American critic Roger Ebert joined the worldwide critical praise of Hanks’ performance, commenting, “the performance is a breathtaking balancing act between comedy and sadness, in a story rich in big laughs and quiet truths…What a magical movie”. To so many, Tom Hanks represents the everyman on the big screen, one burdened with romantic misfortune and an overly compassionate aurora.
It is clear that his bright passion for life itself, and his enthusiasm for ambitious, optimistic roles, spills over into his personal life, with his five favourite film choices illustrating a certain infatuation with the charms of the human condition. His first pick, Stanley Kubrick’s 1968 masterpiece 2001: A Space Odyssey, explores this and much more, described by the director himself as a “visual, nonverbal experience”. Kubrick went on to describe that the film “avoids intellectual verbalisation and reaches the viewer’s subconscious in a way that is essentially poetic and philosophic. The film thus becomes a subjective experience which hits the viewer at an inner level of consciousness, just as music does, or painting.”
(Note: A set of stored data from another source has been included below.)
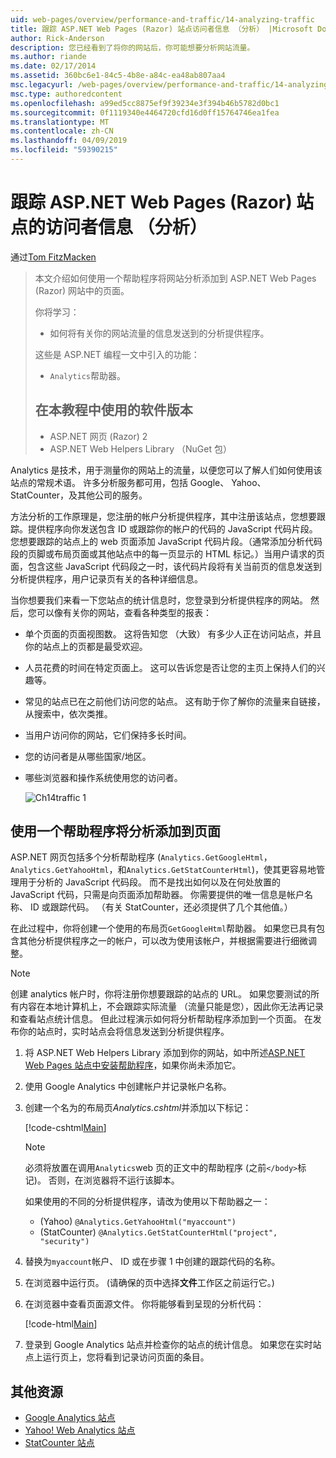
 ```yaml
---
uid: web-pages/overview/performance-and-traffic/14-analyzing-traffic
title: 跟踪 ASP.NET Web Pages (Razor) 站点访问者信息 （分析） |Microsoft Docs
author: Rick-Anderson
description: 您已经看到了将你的网站后，你可能想要分析网站流量。
ms.author: riande
ms.date: 02/17/2014
ms.assetid: 360bc6e1-84c5-4b8e-a84c-ea48ab807aa4
msc.legacyurl: /web-pages/overview/performance-and-traffic/14-analyzing-traffic
msc.type: authoredcontent
ms.openlocfilehash: a99ed5cc8875ef9f39234e3f394b46b5782d0bc1
ms.sourcegitcommit: 0f1119340e4464720cfd16d0ff15764746ea1fea
ms.translationtype: MT
ms.contentlocale: zh-CN
ms.lasthandoff: 04/09/2019
ms.locfileid: "59390215"
---
```

# <a name="tracking-visitor-information-analytics-for-an-aspnet-web-pages-razor-site"></a>跟踪 ASP.NET Web Pages (Razor) 站点的访问者信息 （分析）

通过[Tom FitzMacken](https://github.com/tfitzmac)

> 本文介绍如何使用一个帮助程序将网站分析添加到 ASP.NET Web Pages (Razor) 网站中的页面。
> 
> 你将学习：
> 
> - 如何将有关你的网站流量的信息发送到的分析提供程序。
> 
> 这些是 ASP.NET 编程一文中引入的功能：
> 
> - `Analytics`帮助器。
>   
> 
> ## <a name="software-versions-used-in-the-tutorial"></a>在本教程中使用的软件版本
> 
> 
> - ASP.NET 网页 (Razor) 2
> - ASP.NET Web Helpers Library （NuGet 包）


Analytics 是技术，用于测量你的网站上的流量，以便您可以了解人们如何使用该站点的常规术语。 许多分析服务都可用，包括 Google、 Yahoo、 StatCounter，及其他公司的服务。

方法分析的工作原理是，您注册的帐户分析提供程序，其中注册该站点，您想要跟踪。提供程序向你发送包含 ID 或跟踪你的帐户的代码的 JavaScript 代码片段。 您想要跟踪的站点上的 web 页面添加 JavaScript 代码片段。（通常添加分析代码段的页脚或布局页面或其他站点中的每一页显示的 HTML 标记。）当用户请求的页面，包含这些 JavaScript 代码段之一时，该代码片段将有关当前页的信息发送到分析提供程序，用户记录页有关的各种详细信息。

当你想要我们来看一下您站点的统计信息时，您登录到分析提供程序的网站。 然后，您可以像有关你的网站，查看各种类型的报表：

- 单个页面的页面视图数。 这将告知您 （大致） 有多少人正在访问站点，并且你的站点上的页都是最受欢迎。
- 人员花费的时间在特定页面上。 这可以告诉您是否让您的主页上保持人们的兴趣等。
- 常见的站点已在之前他们访问您的站点。 这有助于你了解你的流量来自链接，从搜索中，依次类推。
- 当用户访问你的网站，它们保持多长时间。
- 您的访问者是从哪些国家/地区。
- 哪些浏览器和操作系统使用您的访问者。

    ![Ch14traffic 1](14-analyzing-traffic/_static/image1.jpg)

## <a name="using-a-helper-to-add-analytics-to-a-page"></a>使用一个帮助程序将分析添加到页面

ASP.NET 网页包括多个分析帮助程序 (`Analytics.GetGoogleHtml`， `Analytics.GetYahooHtml`，和`Analytics.GetStatCounterHtml`)，使其更容易地管理用于分析的 JavaScript 代码段。 而不是找出如何以及在何处放置的 JavaScript 代码，只需是向页面添加帮助器。 你需要提供的唯一信息是帐户名称、 ID 或跟踪代码。 （有关 StatCounter，还必须提供了几个其他值。）

在此过程中，你将创建一个使用的布局页`GetGoogleHtml`帮助器。 如果您已具有包含其他分析提供程序之一的帐户，可以改为使用该帐户，并根据需要进行细微调整。

> [!NOTE]
> 创建 analytics 帐户时，你将注册你想要跟踪的站点的 URL。 如果您要测试的所有内容在本地计算机上，不会跟踪实际流量 （流量只能是您），因此你无法再记录和查看站点统计信息。 但此过程演示如何将分析帮助程序添加到一个页面。 在发布你的站点时，实时站点会将信息发送到分析提供程序。


1. 将 ASP.NET Web Helpers Library 添加到你的网站，如中所述[ASP.NET Web Pages 站点中安装帮助程序](https://go.microsoft.com/fwlink/?LinkId=252372)，如果你尚未添加它。
2. 使用 Google Analytics 中创建帐户并记录帐户名称。
3. 创建一个名为的布局页*Analytics.cshtml*并添加以下标记：

    [!code-cshtml[Main](14-analyzing-traffic/samples/sample1.cshtml)]

    > [!NOTE]
    > 必须将放置在调用`Analytics`web 页的正文中的帮助程序 (之前`</body>`标记)。 否则，在浏览器将不运行该脚本。

    如果使用的不同的分析提供程序，请改为使用以下帮助器之一：

    - (Yahoo) `@Analytics.GetYahooHtml("myaccount")`
    - (StatCounter) `@Analytics.GetStatCounterHtml("project", "security")`
4. 替换为`myaccount`帐户、 ID 或在步骤 1 中创建的跟踪代码的名称。
5. 在浏览器中运行页。 (请确保的页中选择**文件**工作区之前运行它。)
6. 在浏览器中查看页面源文件。 你将能够看到呈现的分析代码：

    [!code-html[Main](14-analyzing-traffic/samples/sample2.html)]
7. 登录到 Google Analytics 站点并检查你的站点的统计信息。 如果您在实时站点上运行页上，您将看到记录访问页面的条目。

<a id="Additional_Resources"></a>
## <a name="additional-resources"></a>其他资源

- [Google Analytics 站点](https://www.google.com/analytics/)
- [Yahoo! Web Analytics 站点](http://help.yahoo.com/l/us/yahoo/ywa/)
- [StatCounter 站点](http://statcounter.com/)
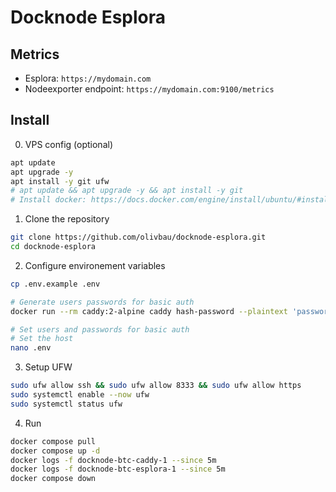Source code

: # Docknode Esplora

## Metrics

- Esplora: `https://mydomain.com`
- Nodeexporter endpoint: `https://mydomain.com:9100/metrics`

## Install

0. VPS config (optional)

```bash
apt update
apt upgrade -y
apt install -y git ufw
# apt update && apt upgrade -y && apt install -y git
# Install docker: https://docs.docker.com/engine/install/ubuntu/#install-using-the-repository
```

1. Clone the repository

```bash
git clone https://github.com/olivbau/docknode-esplora.git
cd docknode-esplora
```

2. Configure environement variables

```bash
cp .env.example .env

# Generate users passwords for basic auth
docker run --rm caddy:2-alpine caddy hash-password --plaintext 'password'

# Set users and passwords for basic auth
# Set the host
nano .env
```

3. Setup UFW

```bash
sudo ufw allow ssh && sudo ufw allow 8333 && sudo ufw allow https
sudo systemctl enable --now ufw
sudo systemctl status ufw
```

4. Run

```bash
docker compose pull
docker compose up -d
docker logs -f docknode-btc-caddy-1 --since 5m
docker logs -f docknode-btc-esplora-1 --since 5m
docker compose down
```
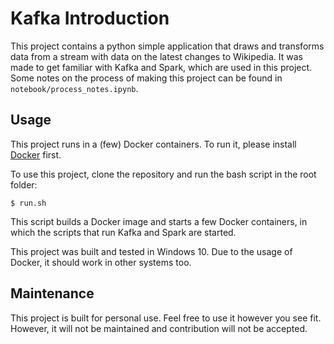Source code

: # Kafka Introduction
This project contains a python simple application that draws and transforms data from a stream with data
 on the latest changes to Wikipedia.
It was made to get familiar with Kafka and Spark, which are used in this project. 
Some notes on the process of making this project can be found in `notebook/process_notes.ipynb`. 

## Usage
This project runs in a (few) Docker containers. 
To run it, please install [Docker](https://docs.docker.com/get-docker/) first.

To use this project, clone the repository and run the bash script in the root folder:
```
$ run.sh
```
This script builds a Docker image and starts a few Docker containers, 
in which the scripts that run Kafka and Spark are started.

This project was built and tested in Windows 10. 
Due to the usage of Docker, it should work in other systems too.

## Maintenance
This project is built for personal use. 
Feel free to use it however you see fit. 
However, it will not be maintained and contribution will not be accepted.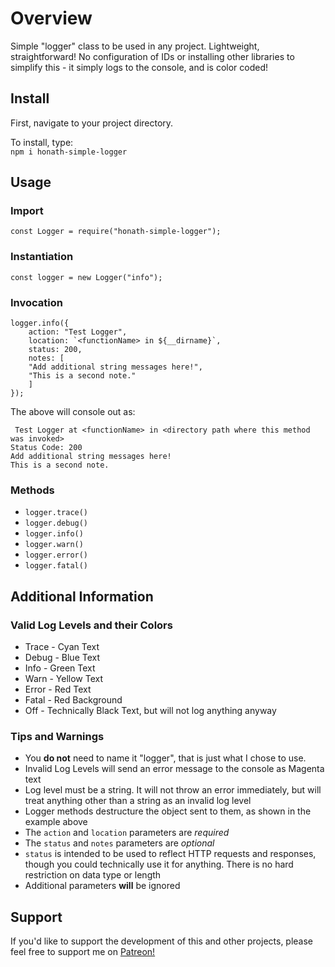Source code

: # Overview

Simple "logger" class to be used in any project. Lightweight, straightforward! No configuration of IDs or installing other libraries to simplify this - it simply logs to the console, and is color coded!

## Install
First, navigate to your project directory.

To install, type:  
`npm i honath-simple-logger`

## Usage

### Import
```
const Logger = require("honath-simple-logger");
```

### Instantiation

```
const logger = new Logger("info");
```

### Invocation

```
logger.info({
    action: "Test Logger",
    location: `<functionName> in ${__dirname}`,
    status: 200,
    notes: [
    "Add additional string messages here!",
    "This is a second note."
    ]
});
```

The above will console out as:

```
 Test Logger at <functionName> in <directory path where this method was invoked>
Status Code: 200
Add additional string messages here!
This is a second note.
```

### Methods

- `logger.trace()`
- `logger.debug()`
- `logger.info()`
- `logger.warn()`
- `logger.error()`
- `logger.fatal()`

## Additional Information

### Valid Log Levels and their Colors

- Trace - Cyan Text
- Debug - Blue Text
- Info - Green Text
- Warn - Yellow Text
- Error - Red Text
- Fatal - Red Background
- Off - Technically Black Text, but will not log anything anyway

### Tips and Warnings

- You **do not** need to name it "logger", that is just what I chose to use.
- Invalid Log Levels will send an error message to the console as Magenta text
- Log level must be a string. It will not throw an error immediately, but will treat anything other than a string as an invalid log level
- Logger methods destructure the object sent to them, as shown in the example above
- The `action` and `location` parameters are *required*
- The `status` and `notes` parameters are *optional*
- `status` is intended to be used to reflect HTTP requests and responses, though you could technically use it for anything. There is no hard restriction on data type or length
- Additional parameters **will** be ignored

## Support
If you'd like to support the development of this and other projects, please feel free to support me on [Patreon!](https://www.patreon.com/thechosenwaffle) 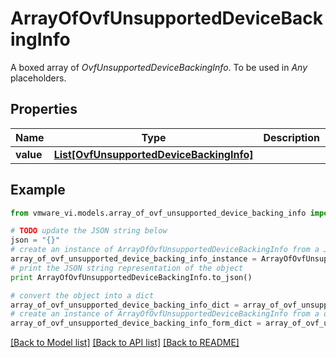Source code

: # ArrayOfOvfUnsupportedDeviceBackingInfo

A boxed array of *OvfUnsupportedDeviceBackingInfo*. To be used in *Any* placeholders. 

## Properties
Name | Type | Description | Notes
------------ | ------------- | ------------- | -------------
**value** | [**List[OvfUnsupportedDeviceBackingInfo]**](OvfUnsupportedDeviceBackingInfo.md) |  | 

## Example

```python
from vmware_vi.models.array_of_ovf_unsupported_device_backing_info import ArrayOfOvfUnsupportedDeviceBackingInfo

# TODO update the JSON string below
json = "{}"
# create an instance of ArrayOfOvfUnsupportedDeviceBackingInfo from a JSON string
array_of_ovf_unsupported_device_backing_info_instance = ArrayOfOvfUnsupportedDeviceBackingInfo.from_json(json)
# print the JSON string representation of the object
print ArrayOfOvfUnsupportedDeviceBackingInfo.to_json()

# convert the object into a dict
array_of_ovf_unsupported_device_backing_info_dict = array_of_ovf_unsupported_device_backing_info_instance.to_dict()
# create an instance of ArrayOfOvfUnsupportedDeviceBackingInfo from a dict
array_of_ovf_unsupported_device_backing_info_form_dict = array_of_ovf_unsupported_device_backing_info.from_dict(array_of_ovf_unsupported_device_backing_info_dict)
```
[[Back to Model list]](../README.md#documentation-for-models) [[Back to API list]](../README.md#documentation-for-api-endpoints) [[Back to README]](../README.md)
Speaking with Germany’s Bild newspaper, Hank commented that ”I just can’t see enough of ‘2001: A Space Odyssey”. From a space epic exploring the philosophical nature of living to the personal, human tale of the Corleone family in Francis Ford Coppola’s gangster saga, The Godfather. His second choice on his top five list is joined by the sequel to the 1972 classic which arguably overshadows the success of the original film, chronicling both the rise of the mob family and its survival after the death of ‘the Don’. Remembered as the pinnacle of modern filmmaking, not only is Coppola’s film a titan of the gangster sub-genre but it is also an excellent anthology of a family business punctuated by excellent characters and some of cinema’s finest performances.
Just like many of the films Tom Hanks chooses to be a part of, he comments that his favourite types of films are those that give the viewer a chance to ask themselves how they would react in a similar situation. This explains his fourth pick, the Coen Brothers’ comedic thriller Fargo exploring the experience of a small North Dakota town when it becomes the battleground for the police and a group of bumbling henchmen. Gleefully fun without sacrificing the gravity of such a violent situation, the Coen brothers’ film is a classic, bringing high-profile crime to a modest, endearing American town. Hanks comments “that’s what I’m looking for when I go to see a film, just like any other cinema-goer…the period, the topic or the genre don’t matter to me. The only thing that matters for me is: ‘boy, what would you do if that were you?’.”
Hanks’ final choice, Gus Van Sant’s Elephant is an altogether darker choice, following the lives of several high school students before a deadly school shooting. Van Sant would win the best director award at Cannes in 2003 in addition to a triumphant Palme D’or for the film, itself a tragic portrayal of the dangers of discrimination and inaction on the tumultuous, fragile mind of youth.